TASK
Please give back every entry in full, word for word, but none of the pictures.
—————
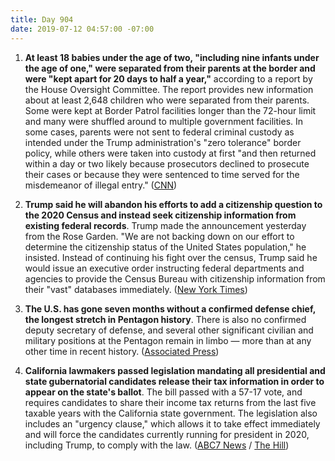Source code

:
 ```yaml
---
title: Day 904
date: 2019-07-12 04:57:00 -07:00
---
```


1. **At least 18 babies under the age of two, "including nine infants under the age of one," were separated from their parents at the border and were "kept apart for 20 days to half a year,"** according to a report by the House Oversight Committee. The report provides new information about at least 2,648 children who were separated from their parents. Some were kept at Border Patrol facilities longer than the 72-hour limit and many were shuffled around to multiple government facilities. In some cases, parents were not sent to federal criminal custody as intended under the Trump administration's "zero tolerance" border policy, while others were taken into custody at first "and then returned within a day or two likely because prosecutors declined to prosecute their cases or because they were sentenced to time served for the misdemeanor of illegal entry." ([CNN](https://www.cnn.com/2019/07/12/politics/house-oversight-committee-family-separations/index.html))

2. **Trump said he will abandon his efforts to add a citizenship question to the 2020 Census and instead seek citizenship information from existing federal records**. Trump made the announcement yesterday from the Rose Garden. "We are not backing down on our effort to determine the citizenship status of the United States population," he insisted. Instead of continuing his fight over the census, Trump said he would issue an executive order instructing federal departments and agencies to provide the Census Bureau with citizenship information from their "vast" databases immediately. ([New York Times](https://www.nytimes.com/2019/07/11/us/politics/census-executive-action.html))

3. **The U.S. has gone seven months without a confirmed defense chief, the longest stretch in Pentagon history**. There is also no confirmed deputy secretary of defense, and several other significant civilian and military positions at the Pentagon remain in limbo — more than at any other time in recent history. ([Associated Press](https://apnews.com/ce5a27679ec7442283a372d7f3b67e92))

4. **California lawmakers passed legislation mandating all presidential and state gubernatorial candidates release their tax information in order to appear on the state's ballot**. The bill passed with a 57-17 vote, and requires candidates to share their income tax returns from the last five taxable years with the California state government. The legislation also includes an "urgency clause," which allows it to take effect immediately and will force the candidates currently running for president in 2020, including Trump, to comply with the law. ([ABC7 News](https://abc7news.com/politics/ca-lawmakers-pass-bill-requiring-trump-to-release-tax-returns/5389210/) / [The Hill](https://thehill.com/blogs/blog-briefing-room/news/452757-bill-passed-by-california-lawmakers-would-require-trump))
—————
RESPONSE TO THIS TASK
Source code

:
 ```yaml
---
title: Day 904
date: 2019-07-12 04:57:00 -07:00
---
```


1. **At least 18 babies under the age of two, "including nine infants under the age of one," were separated from their parents at the border and were "kept apart for 20 days to half a year,"** according to a report by the House Oversight Committee. The report provides new information about at least 2,648 children who were separated from their parents. Some were kept at Border Patrol facilities longer than the 72-hour limit and many were shuffled around to multiple government facilities. In some cases, parents were not sent to federal criminal custody as intended under the Trump administration's "zero tolerance" border policy, while others were taken into custody at first "and then returned within a day or two likely because prosecutors declined to prosecute their cases or because they were sentenced to time served for the misdemeanor of illegal entry." ([CNN](https://www.cnn.com/2019/07/12/politics/house-oversight-committee-family-separations/index.html))

2. **Trump said he will abandon his efforts to add a citizenship question to the 2020 Census and instead seek citizenship information from existing federal records**. Trump made the announcement yesterday from the Rose Garden. "We are not backing down on our effort to determine the citizenship status of the United States population," he insisted. Instead of continuing his fight over the census, Trump said he would issue an executive order instructing federal departments and agencies to provide the Census Bureau with citizenship information from their "vast" databases immediately. ([New York Times](https://www.nytimes.com/2019/07/11/us/politics/census-executive-action.html))

3. **The U.S. has gone seven months without a confirmed defense chief, the longest stretch in Pentagon history**. There is also no confirmed deputy secretary of defense, and several other significant civilian and military positions at the Pentagon remain in limbo — more than at any other time in recent history. ([Associated Press](https://apnews.com/ce5a27679ec7442283a372d7f3b67e92))

4. **California lawmakers passed legislation mandating all presidential and state gubernatorial candidates release their tax information in order to appear on the state's ballot**. The bill passed with a 57-17 vote, and requires candidates to share their income tax returns from the last five taxable years with the California state government. The legislation also includes an "urgency clause," which allows it to take effect immediately and will force the candidates currently running for president in 2020, including Trump, to comply with the law. ([ABC7 News](https://abc7news.com/politics/ca-lawmakers-pass-bill-requiring-trump-to-release-tax-returns/5389210/) / [The Hill](https://thehill.com/blogs/blog-briefing-room/news/452757-bill-passed-by-california-lawmakers-would-require-trump))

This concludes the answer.